From selling box lunches to becoming a famous Chinese chef
Chapter 1010: One Month After Arriving in Shanghai
Since someone else had made a reservation, Feng Zhengming certainly couldn't let them down.
He personally selected the ingredients and designed and updated the menu himself.
Feng Zhengming made some changes to the original restaurant menu.
After finalizing the new menu, Feng Zhengming also had people call back to follow up on the new menu items.
Introduce each menu item to the person making the reservation, and finally determine which menu item each table will choose.
During this process, some customers repeatedly asked about certain dishes on the menu.
Feng Zhengming also asked the service staff to explain patiently.
Another thing to do is to ask the service staff to confirm with the customer if they have any dietary restrictions.
Write everything down carefully to ensure that every dish on the menu suits your taste.
Feng Zhengming's actions were naturally reported by some media outlets that were keeping an eye on him.
This report caused quite a stir and sparked a lot of discussion.
Some people think that Feng Zhengming's approach is a bit too much of a pandering to customers.
"This is hardly the kind of thing a top-scoring student in the country should be doing."
"Yes, he's the national culinary champion, so he should be the one to cook whatever the guests eat."
"This approach is too much of a pandering to customers."
"It's like a menu designed specifically to please customers."
"It's really unnecessary, it's just a meal."
Some people felt that Feng Zhengming was being too ingratiating, while others supported his approach.
"I think Feng Zhuangyuan did a good job; it shows respect for the guests."
"Yes, just like what Feng Zhuangyuan said in TV programs and interviews, he respects every customer and will do every dish carefully.
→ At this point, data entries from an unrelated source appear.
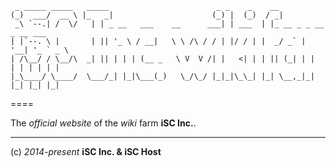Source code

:      _ _____ _____   _____                        _ _    _    __                     
    (_)  ___/  __ \ |_   _|                      (_) |  (_)  / _|                    
     _\ `--.| /  \/   | | _ __   ___    __      ___| | ___  | |_ __ _ _ __ _ __ ___  
    | |`--. \ |       | || '_ \ / __|   \ \ /\ / / | |/ / | |  _/ _` | '__| '_ ` _ \ 
    | /\__/ / \__/\  _| || | | | (__ _   \ V  V /| |   <| | | || (_| | |  | | | | | |
    |_\____/ \____/  \___/_| |_|\___(_)   \_/\_/ |_|_|\_\_| |_| \__,_|_|  |_| |_| |_|
====

The *official website* of the *wiki* farm **iSC Inc.**.


----
(c) *2014-present* **iSC Inc. & iSC Host**
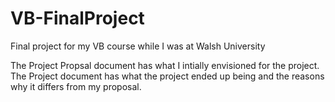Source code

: # VB-FinalProject
Final project for my VB course while I was at Walsh University

The Project Propsal document has what I intially envisioned for the project. 
The Project document has what the project ended up being and the reasons why it differs from my proposal.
This is putting his words into practice."
"That's what you call keeping your word."
"Those who say it's unnecessary are clearly those who can't do it themselves, so they don't want others to do it."
"Feng Zhuangyuan's respect for cooking is precisely what makes a chef excellent."
Of course, there are also some people who are just deliberately watching the spectacle.
Or rather, some people simply look down on Feng Zhengming.
They still believed that Feng Zhengming was just a better cook.
Therefore, various discussions emerged one after another, and with the rise of the Internet, online discussions became even more diverse.
But the more this is discussed, the more it raises Feng Zhengming's profile.
At this point, many people may not even realize it.
Because of the discussions, Feng Zhengming became more well-known, and all his stores did better business.
In fact, Feng Zhengming's actions can be seen as creating some topics of discussion.
After confirming the menu of the guests who made the reservation, Feng Zhengming made preparations according to the menu.
The discussions from the outside world are not important to Feng Zhengming and his team.
Feng Zhengming and the kitchen staff only knew that this method of pre-ordering menus would make it easier for them to prepare in advance.
For some important ingredients, you can contact the supplier in advance to prepare them.
Therefore, the reason why Feng Zhengming asked guests to choose the menu in advance and repeatedly confirmed the menu with them was actually to reduce the burden on himself and the kitchen staff.
Because the menu was confirmed in advance, they only needed to prepare the ingredients according to the menu.
Therefore, there is no need to prepare a lot of things or make preparations on the spot according to the customer's order.
Feng Zhengming also taught the kitchen staff a strategy for guiding customers in taking orders.
That is to give guests some fixed choices.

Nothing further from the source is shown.